The documentation page "Date And Time Functions" (https://www.sqlite.org/lang_datefunc.html) mentions ISO 8601. It meantions that date and time values can be stored as "text in a subset of the ISO-8601 format". However, ISO 8601 does not permit space as a separator between date and time (ISO 8601-1:2019, ยง 5.4.1). This is an RFC 3339 extension. Perhaps this part should be reworded as "text in a subset of the ISO 8601 and RFC 3339 formats"?

The documentation page "Quirks, Caveats, and Gotchas In SQLite" (https://www.sqlite.org/quirks.html) notes that dates and times can be stored "[a]s a TEXT string in the ISO-8601 format. Example: '2018-04-02 12:13:46'." The example is non-compliant with ISO 8601 (but with RFC 3339) because it uses space as a separator. This example should be changed by replacing the space with 'T' or alternatively replacing "ISO-8601" with "RFC 3339".

In all mentions, it says ISO-8601, but the standard appears to be normally written as "ISO 8601" with a space instead of a hyphen.

(2) By Holger J (holgerj) on 2022-05-07 22:35:41 in reply to 1 [link] [source]

Still, the format with a space separator instead of the 'T' remains the most common format, not only in the context of database systems.

Maybe the documentation should mention the RFC as well.

(3.1) By Keith Medcalf (kmedcalf) on 2022-05-07 23:34:39 edited from 3.0 in reply to 2 [source]

However, the datetime functions do not require either ISO 8601 nor RFC 3339. It uses ISO 8601 and RFC-3999 in respect of requiring the date/time to be stored in "big endian" notation (and the requirement for the separators used between subcomponents and the digit and padding requirements of subcomponents). That is, biggestest unit first, followed, in order from left to right, by decreasing units, followed finally by an optional localization (timezone).

The format for a date is required to be YYYY-MM-DD. The format for a time is required to be HH:MM:SS[.fffffffffffffffff] (there is no limit on the number of fractional second digits, but only the value half-even rounded to 3 places (milliseconds) will be used internally by the datetime functions), and the localization as 'Z' or '+HH:MM' or '-HH:MM'.

Each component (date, time, timezone, in that order only) may be separated from the other component by any arbitrary number of spaces. The date component and the time component must be separated by at least one space or capital T. No separation is required before the localization (timezone).

Between the date and time components a capital letter T will be treated as a space (and there may be one or more of them, intermixed with space characters, to as much as you little heart desires -- lowercase t is an error). The timezone may be separated from the time by 0 to as many spaces as your little heart desires. The entire thing may have as many trailing spaces as your little heart desires (but not leading spaces).

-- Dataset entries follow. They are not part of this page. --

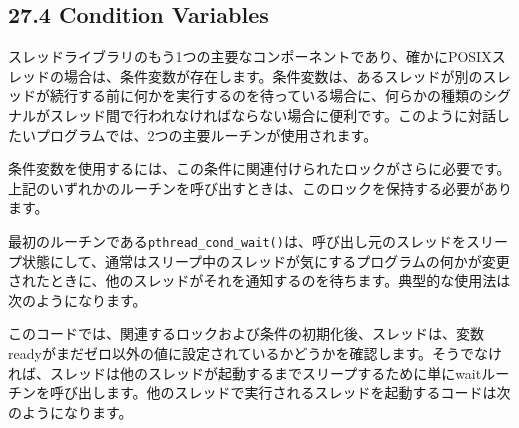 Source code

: \hypertarget{condition-variables}{%
\subsection*{27.4 Condition Variables}\label{condition-variables}}

スレッドライブラリのもう1つの主要なコンポーネントであり、確かにPOSIXスレッドの場合は、条件変数が存在します。条件変数は、あるスレッドが別のスレッドが続行する前に何かを実行するのを待っている場合に、何らかの種類のシグナルがスレッド間で行われなければならない場合に便利です。このように対話したいプログラムでは、2つの主要ルーチンが使用されます。

\begin{Shaded}
\begin{Highlighting}[]
\end{Highlighting}
\end{Shaded}

条件変数を使用するには、この条件に関連付けられたロックがさらに必要です。上記のいずれかのルーチンを呼び出すときは、このロックを保持する必要があります。

最初のルーチンである\texttt{pthread\_cond\_wait()}は、呼び出し元のスレッドをスリープ状態にして、通常はスリープ中のスレッドが気にするプログラムの何かが変更されたときに、他のスレッドがそれを通知するのを待ちます。典型的な使用法は次のようになります。

\begin{Shaded}
\begin{Highlighting}[]
\NormalTok{)}
\end{Highlighting}
\end{Shaded}

このコードでは、関連するロックおよび条件の初期化後、スレッドは、変数readyがまだゼロ以外の値に設定されているかどうかを確認します。そうでなければ、スレッドは他のスレッドが起動するまでスリープするために単にwaitルーチンを呼び出します。他のスレッドで実行されるスレッドを起動するコードは次のようになります。

\begin{Shaded}
\begin{Highlighting}[]
\NormalTok{;}
\end{Highlighting}
\end{Shaded}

That means that the following are the same:

'2022-05-07 16:58:30.234 -06:00'  
'2022-05-07    TT     TTTTT  16:58:30.234-06:00                 '  

and so on and so forth.

Obviously, if your expect the text format to sort correctly then you must format the text consistently and all text representations (being compared) must have the same localization (timezone).

Properly, you should have a collation defined which sorts the text representations using full ordering (preferable) or sort only by the julianday number (representations as text that do not all have the same localization cannot be sorted properly via a string sort).